Released Monday, the new report looks at 26 counties in 10 states, all in Appalachia or the Powder River Basin in Montana and Wyoming. Those areas are all classified as “coal-mining dependent,” meaning that the industry is a major employer there, with some 53,000 workers noted by the study.
Coal also serves as a major contributor to local governments in those places. Despite that dependency, however, the report finds that those areas, already hard-hit by coal’s decline, are not prepared for the implications of potential climate policies.
“If the United States undertakes actions to address the risks of climate change, the use of coal in the power sector will decline rapidly,” the report observes, while going on to note that coal-dependent governments “have yet to grapple with the implications of climate policies for their financial conditions.”
With the backdrop of the plummeting coal industry, the study broadly examines the fiscal risk posed to communities heavily reliant on that sector. Between 2007 and 2017, coal production fell by a third, a decline that is set to continue even under current policies with a pro-coal federal government. But even a “moderately stringent climate policy,” the researchers note, could lead the industry to plummet by around 75% into the 2020s.
That would likely be disastrous for unprepared communities. School districts and other systems in these areas rely on coal-dependent revenue and local economies are heavily intertwined with the industry. Historically, the study argues, “the rapid decline of a dominant industry” has led to the fiscal collapse of local governments, threatening their long-term well-being.
And despite the risk that coal’s decline poses to reliant communities, government filings fail to capture this. “[M]unicipalities are at best uneven and at worst misleading (by omission) in their characterizations of climate-related risks,” the report notes.
Those findings come at a grim time for the industry. Coal has been declining for years, a trend due largely to market factors. Renewables and cheaper fossil fuels, like natural gas, have dethroned coal in recent decades. But Trump has made rescuing the industry a key mission of his presidency, going so far as to float bailing out coal, along with the also-struggling nuclear power sector.

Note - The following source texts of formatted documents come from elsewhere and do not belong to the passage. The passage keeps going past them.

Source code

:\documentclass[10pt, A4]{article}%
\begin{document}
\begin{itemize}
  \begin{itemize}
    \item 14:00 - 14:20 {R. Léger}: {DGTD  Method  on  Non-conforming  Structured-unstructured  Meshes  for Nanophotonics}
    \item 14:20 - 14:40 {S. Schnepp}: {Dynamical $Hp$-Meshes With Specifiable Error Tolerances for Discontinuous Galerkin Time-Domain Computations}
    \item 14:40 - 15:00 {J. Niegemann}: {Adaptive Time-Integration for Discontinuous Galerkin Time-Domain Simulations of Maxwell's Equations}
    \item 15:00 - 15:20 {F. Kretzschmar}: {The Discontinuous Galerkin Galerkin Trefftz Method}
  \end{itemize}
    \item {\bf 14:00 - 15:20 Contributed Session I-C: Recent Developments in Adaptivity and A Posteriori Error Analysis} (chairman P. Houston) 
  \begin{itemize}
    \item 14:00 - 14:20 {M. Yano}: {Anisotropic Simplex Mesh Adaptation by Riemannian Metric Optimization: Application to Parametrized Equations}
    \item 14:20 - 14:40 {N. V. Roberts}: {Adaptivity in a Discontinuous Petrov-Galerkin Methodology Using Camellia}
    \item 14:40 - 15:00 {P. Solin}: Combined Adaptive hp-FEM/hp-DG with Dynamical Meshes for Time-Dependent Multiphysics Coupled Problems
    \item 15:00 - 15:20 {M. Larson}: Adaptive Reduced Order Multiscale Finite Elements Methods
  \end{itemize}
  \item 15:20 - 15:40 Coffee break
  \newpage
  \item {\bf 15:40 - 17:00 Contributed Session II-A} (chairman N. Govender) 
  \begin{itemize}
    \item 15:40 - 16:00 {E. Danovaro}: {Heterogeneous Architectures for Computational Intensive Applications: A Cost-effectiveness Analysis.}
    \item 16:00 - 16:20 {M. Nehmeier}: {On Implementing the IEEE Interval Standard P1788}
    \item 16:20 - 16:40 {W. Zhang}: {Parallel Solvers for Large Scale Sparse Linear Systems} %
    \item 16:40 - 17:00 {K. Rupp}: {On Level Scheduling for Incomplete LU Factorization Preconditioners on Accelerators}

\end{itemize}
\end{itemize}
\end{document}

Trump’s efforts to save coal have been primarily concentrated in regulatory rollbacks and rule-weakening. In May, the Environmental Protection Agency (EPA) unveiled the Affordable Clean Energy (ACE) rule, replacing the Obama-era Clean Power Plan (CPP), which used the federal government to target the emissions produced by coal-fired power plants.
By contrast, the ACE rule largely turns that authority over to the states, in a move experts have argued would not save the coal industry but would likely drive up emissions.
New data similarly indicates that the administration’s efforts aren’t shifting coal’s trajectory, even short-term. S&P Global reported Monday that despite the ACE rule, several coal plant operators are still going ahead with scheduled retirements.
Those operators argue that even despite the rule change, the “dynamics” within the industry will not shift, such as the rising popularity of renewables and natural gas. Notably, more coal plants shuttered during Trump’s first two years in office than during the entire first term of the Obama administration.
Even as coal collapses, however, experts argue that more can be done to help impacted communities. Proposals like the Green New Deal, a blueprint for rapidly decarbonizing the economy, include calls for a “just transition” — a clause that would ensure protections for coal miners and other impacted fossil fuel workers. Many Democratic 2020 contenders have endorsed the Green New Deal along with calling for a just transition for frontline communities hit hard by efforts towards net-zero emissions.
But some unions have aligned against the Green New Deal, expressing concern over the impact of decarbonization on those workers, even as other unions — including Service Employees International Union (SEIU) — have backed the proposal.
As Monday’s study emphasizes, advance planning is needed as coal communities head towards collapse; this could include potentially a carbon pricing system that would see funds redistributed to those impacted.
“A new source of government revenue may be required to push a serious economic development program across the finish line,” the report says, underscoring that a “logical source of these funds would be a federal carbon price.”
Even that may be a hard sell in many communities. Trump has expressed no interest in a carbon tax and local efforts have struggled. Washington state failed last November to enshrine a carbon pricing effort after a record-breaking financial opposition effort from out-of-state oil companies. And last month, Oregon Republicans left the state in order to kill a similar effort.
Still, the coal industry is keeping close ties to the administration. Bob Murray, CEO of coal mining corporation Murray Energy, is hosting a private fundraising event for Trump’s re-election campaign later this month, according to Documented. The fundraiser will be held in West Virginia, one of the most coal-reliant communities.